Jorge Martí, dans l’enfer de la conciliation, élevé au cube


Nous savons que de nombreux groupes du pays, comme Los Punsetes, ne finissent pas de vivre de leur musique. Nous savons que beaucoup d’autres vivent sur une corde raide ou dans l’incertitude bien avant la pandémie. Et puis il y a la chambre rouge. La vie de son chef Jorge Martí était déjà objet d’un documentaireet voilà qu’il a publié son autobiographie, sachant que le sujet allait se donner.

Encouragé par ces musiciens qui vendent actuellement plus de livres que de disques, de l’Autobiographie de Morrissey au roman de Zahara, « Ultimate Love Song » a été publié cette année par Penguin. Le livre commence comme une histoire d’amour très, très savoureuse. Quand dans ses premières pages, les amoureux écrivent « je t’aime » sur une vitre embuée le jour même de leur rencontre, j’aurais juré qu’il ne tiendrait pas ses 440 pages. Heureusement, ça revient immédiatement et il s’avère que ‘Ultimate love song’ fonctionne à plusieurs niveaux.

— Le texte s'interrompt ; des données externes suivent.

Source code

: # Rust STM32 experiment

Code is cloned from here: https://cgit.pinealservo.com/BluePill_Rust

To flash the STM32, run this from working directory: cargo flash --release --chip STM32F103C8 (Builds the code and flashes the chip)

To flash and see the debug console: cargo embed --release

En premier lieu, comme un témoignage d’artiste « de l’autre côté ». Si vous lisez ceci, vous êtes probablement un fan de The Red Room. Dans ce livre, vous pourrez découvrir de première main quelques curiosités sur sa discographie et comment les choses fonctionnent dans l’industrie de la musique indépendante espagnole lorsque les projecteurs des festivals les plus massifs s’éteignent.

Avec une prose très simple mais agile, Jorge Martí parle des premiers pas passionnants, de ce moment où il semble qu’ils vont faire un pas de géant, de l’hypothèse et de la conscience qu’un tel saut n’aura pas lieu, et tout les hauts et les bas entre les deux. Les railleries ne manquent pas contre leur ancien label Mushroom Pillow, qui était tellement engagé envers eux mais, par exemple, n’a pas vu venir le potentiel de « Indestructibles ».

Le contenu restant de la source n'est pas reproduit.